Caracas, Venezuela, 5/12/2011 – Os 33 países da América Latina e do Caribe disporão de um novo fórum político que cobrirá o hemisfério, com exceção de Canadá e Estados Unidos, segundo decisão dos chefes de Estado e de governo reunidos na capital venezuelana. A Comunidade de Estados Latino-Americanos e Caribenhos (Celac) não disporá de um tratado constitutivo, porque não será um órgão com estrutura própria, mas um mecanismo de consulta e concertação, dirigido mediante reuniões anuais de governantes, cujas decisões serão tomadas, ao menos no primeiro ano, por consenso.
O novo organismo disporá de uma “cláusula democrática” para favorecer ações coletivas sobre o país cujo governo for vítima de uma alteração da ordem constitucional, enquanto a cooperação regional será impulsionada de acordo com um 20 documentos anexos ao texto central, a Declaração de Caracas. Mandatários como o equatoriano Rafael Correa ou o anfitrião Hugo Chávez propuseram a Celac como mecanismo de solução de conflitos intrarregionais e “substituta da velha e desgastada OEA” (Organização dos Estados Americanos), da qual são parte Estados Unidos e Canadá e Cuba não.
Porém, a maioria dos governos não fez referência quanto à Celac assumir as funções da OEA ou contratar com ela, e, por outro lado, defenderam os rascunhos propondo para a nova entidade “o diálogo político com outros atores intergovernamentais, organismos e mecanismos internacionais”. “A Celac terá sentido se buscar prosseguir no esforço positivo do Grupo do Rio (mecanismo de consulta política criado na região há 25 anos), para que América Latina e Caribe conciliem suas diferenças”, disse à IPS o diretor da Escola de Estudos Internacionais da Universidade Central da Venezuela, Félix Arellano
Por outro lado, “se a intenção é entrar em conflito com os Estados Unidos e substituir a OEA, isso não terá êxito, porque terá a oposição de três quartos da região e é o sentido em que cabe esperar que trabalhem governos como os de Brasil, México, Chile ou Costa Rica”, acrescentou Arellano.
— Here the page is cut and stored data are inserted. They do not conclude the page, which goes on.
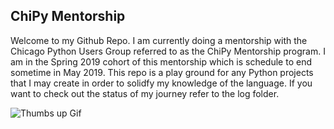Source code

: ## ChiPy Mentorship

Welcome to my Github Repo.
I am currently doing a mentorship with the Chicago Python Users Group referred to as the ChiPy Mentorship program.
I am in the Spring 2019 cohort of this mentorship which is schedule to end sometime in May 2019.
This repo is a play ground for any Python projects that I may create in order to solidfy my knowledge of the language.
If you want to check out the status of my journey refer to the log folder.

![Thumbs up Gif](https://media.giphy.com/media/tIeCLkB8geYtW/giphy.gif)
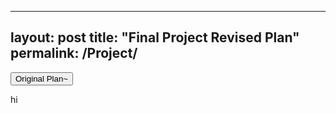 
---
layout: post
title:  "Final Project Revised Plan"
permalink: /Project/
---
<button class="tablinks active" onclick="openCity(event, 'Original Plan~')">Original Plan~</button>
<div id="Original Plan~" class="tabcontent" style="display: block;">
<div id="Session 5 ~7/11~" class="tabcontent" style="display: block;">
	<p>hi</p>
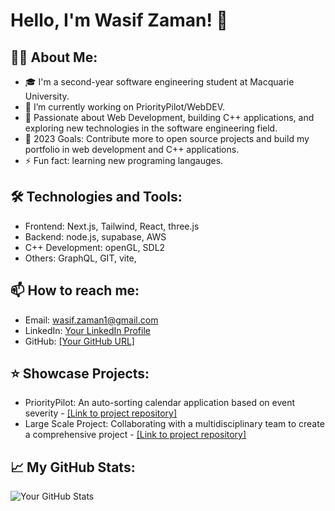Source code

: # Hello, I'm Wasif Zaman! 👋

## 👨‍💻 About Me:
- 🎓 I'm a second-year software engineering student at Macquarie University.
- 🌱 I’m currently working on PriorityPilot/WebDEV.
- 👀 Passionate about Web Development, building C++ applications, and exploring new technologies in the software engineering field.
- 🥅 2023 Goals: Contribute more to open source projects and build my portfolio in web development and C++ applications.
- ⚡ Fun fact: learning new programing langauges.

## 🛠 Technologies and Tools:
- Frontend: Next.js, Tailwind, React, three.js
- Backend: node.js, supabase, AWS
- C++ Development: openGL, SDL2
- Others: GraphQL, GIT, vite, 

## 📫 How to reach me:
- Email: wasif.zaman1@gmail.com
- LinkedIn: [Your LinkedIn Profile](https://www.linkedin.com/in/wasif-zaman-4228b5245/)
- GitHub: [[Your GitHub URL]](https://github.com/Wasif-ZA)

## ⭐ Showcase Projects:
- PriorityPilot: An auto-sorting calendar application based on event severity - [[Link to project repository]](https://github.com/Wasif-ZA/PriorityPilot.git)
- Large Scale Project: Collaborating with a multidisciplinary team to create a comprehensive project - [[Link to project repository]](https://github.com/Wasif-ZA/The-Untilted.git)

<!-- OPTIONAL: You can add a section for recent GitHub activity, blog posts, etc. -->

## 📈 My GitHub Stats:
![Your GitHub Stats](https://github-readme-stats.vercel.app/api?username=Wasif-Za&show_icons=true&theme=radical)

<!-- Replace 'your-username' with your GitHub username to display your stats -->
A mexicana Alicia Bárcena, secretária-executiva da Comissão Econômica para a América Latina e o Caribe (Cepal), considerou que a Celac é “o êxito político mais importante dos últimos anos, pois todos os países da região confluem em um organismo de diálogo, cooperação e integração”.
“Durante décadas, a integração regional passou pela via comercial, mas agora estamos encontrando outros caminhos e mecanismos próprios, um pouco ao estilo do que foi feito pela União Europeia”, disse Bárcena em recente encontro com correspondentes estrangeiros. Um tema essencial para calibrar os trabalhos da nascente comunidade, segundo Bárcena será “o do trabalho pela igualdade, pois a América Latina, com políticas sociais muito ativas, reduziu a pobreza em 11 pontos, mas ainda tem 32% (180 milhões) de pobres, e se mantém como a região mais desigual do planeta”.
A bateria de documentos adotada pelas autoridades para acompanhar a Declaração de Caracas inclui compromissos para ajudar-se no intercâmbio e na execução dos programas sociais de maior êxito, como o brasileiro Fome Zero. Para acentuar o interesse em que a Celac tenha um rosto mais do que retórico, o encontro de Caracas incluiu uma reunião de ministros da Petrocaribe, mecanismo de cooperação pelo qual a Venezuela fornece até 200 mil barris diários de combustível para uma dezena de países da região caribenha com termos de pagamento privilegiados.
Também está prevista uma reunião da União de Nações Sul-Americanas (Unasul), que reúne os 12 Estados do subcontinente e dispõe, ao contrário da Celac, de uma secretaria permanente para conduzir suas atividades. Por outro lado, alguns dizem que América Latina e Caribe continuam elaborando propostas de integração e de organismos regionais sem que se consolidem outras estruturas que vão ficando pelo caminho com o passar dos anos.
“Não estou muito convencido de que seja necessária. Embora coloque em contato os países da América Latina e do Caribe para poderem desenvolver projetos conjuntos, é da continuação de um mecanismo de concertação e diálogo como o Grupo do Rio, que com a Celac desaparece”, alertou o chanceler da Costa Rica, Enrique Castillo. Arellano criticou que “nem os velhos nem os novos mecanismos de integração se consolidam. Com a Aladi (Associação Latino-Americana de Integração) se pensou que iríamos para uma zona de livre comércio, e isso não ocorreu, e a Comunidade Andina de Nações (Bolívia, Colômbia, Equador e Peru) está na terapia intensiva.
“O Mercado Comum do Sul (Mercosul: Brasil, Argentina, Paraguai e Uruguai) não consolidou nem a união aduaneira nem a zona de livre comércio. A Comunidade Sul-Americana não prevaleceu e mudou para Unasul, que tampouco consegue se consolidar, e então agora criamos a Celac”, detalhou Arellano.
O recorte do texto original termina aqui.